In the realm of traditional markets, electronic trading has been pivotal. For instance, Renaissance Capital once accounted for a staggering 30% of NASDAQ's volume, largely due to their electronic market making strategies.

My journey into electronic trading began in 2008, sparked by a conversation with a hedge fund manager. This encounter solidified my belief in the future of electronic trading."

Integrating Hummingbot into Our Operations

"It is imperative to have a solid grasp of trading principles before employing Hummingbot. Our success with Hummingbot stems from a deep understanding of trading dynamics.

Hummingbot, in our organization, is akin to an additional trader. It is a powerful tool, but like handing someone the keys to a Lamborghini without teaching them how to drive, it requires a thorough understanding of its mechanics. This includes knowledge of limit orders, bid-ask spreads, various parameters, order cancellations, and order levels."

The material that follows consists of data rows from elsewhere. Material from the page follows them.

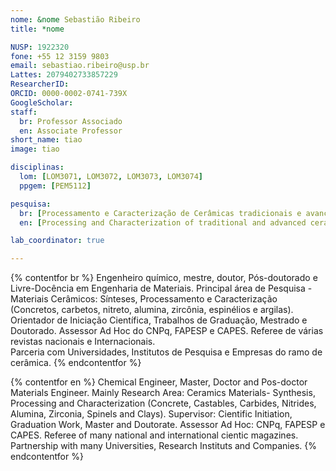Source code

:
 ```yaml
---
nome: &nome Sebastião Ribeiro
title: *nome

NUSP: 1922320
fone: +55 12 3159 9803
email: sebastiao.ribeiro@usp.br
Lattes: 2079402733857229
ResearcherID:
ORCID: 0000-0002-0741-739X
GoogleScholar:
staff:
  br: Professor Associado
  en: Associate Professor
short_name: tiao
image: tiao

disciplinas:
  lom: [LOM3071, LOM3072, LOM3073, LOM3074]
  ppgem: [PEM5112]

pesquisa:
  br: [Processamento e Caracterização de Cerâmicas tradicionais e avançadas]
  en: [Processing and Characterization of traditional and advanced ceramics]

lab_coordinator: true

---
```


{% contentfor br %}
Engenheiro químico, mestre, doutor, Pós-doutorado e Livre-Docência em Engenharia de Materiais.
Principal área de Pesquisa - Materiais Cerâmicos: Sínteses, Processamento e Caracterização (Concretos, carbetos, nitreto, alumina, zircônia, espinélios e argilas).
Orientador de Iniciação Científica, Trabalhos de Graduação, Mestrado e Doutorado.
Assessor Ad Hoc do CNPq, FAPESP e CAPES.
Referee de várias revistas nacionais e Internacionais.    
Parceria com Universidades, Institutos de Pesquisa e Empresas do ramo de cerâmica.
{% endcontentfor %}

{% contentfor en %}
Chemical Engineer, Master, Doctor and Pos-doctor Materials Engineer.
Mainly Research Area: Ceramics Materials- Synthesis, Processing and Characterization (Concrete, Castables, Carbides, Nitrides, Alumina, Zirconia, Spinels and Clays).
Supervisor: Cientific Initiation, Graduation Work, Master and Doutorate.
Assessor Ad Hoc: CNPq, FAPESP e CAPES.
Referee of many national and international cientic magazines.    
Partnership with many Universities, Research Instituts and Companies.
{% endcontentfor %}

The Inspiration Behind the 'Hanging Orders' Feature

"In our Hummingbot strategies, I sometimes allow orders to remain on the book for extended periods, believing in the bell-shaped nature of the market. It's often advantageous to maintain open limit orders rather than canceling them, as it lets the market dynamics play out.

A common misconception is the nature of market movements. Understanding that markets move in waves allows for strategic placement of limit orders, which can yield profits as the market fluctuates. While it's possible to refresh these orders, I find that over-frequent refreshment can lead to suboptimal outcomes, such as being caught on one side of the trade. Therefore, we sometimes set Hummingbot to not cancel orders, employing exceptionally long refresh times to encourage order fulfillment."

"Volatility is an aspect I particularly enjoy. Effective market making thrives in a ranging market. In volatile conditions, it is crucial to configure wider spreads.

Managing volatility involves scaling in and out of positions and possibly hedging with futures for more advanced strategies. However, the fundamental approach is to trade within one's comfort zone and avoid overextension.

Currently, our operations include market making for Bitcoin within specific price ranges. In these scenarios, human judgment plays a critical role in deciding whether to continue with automated strategies or intervene manually, based on market trends and predictions."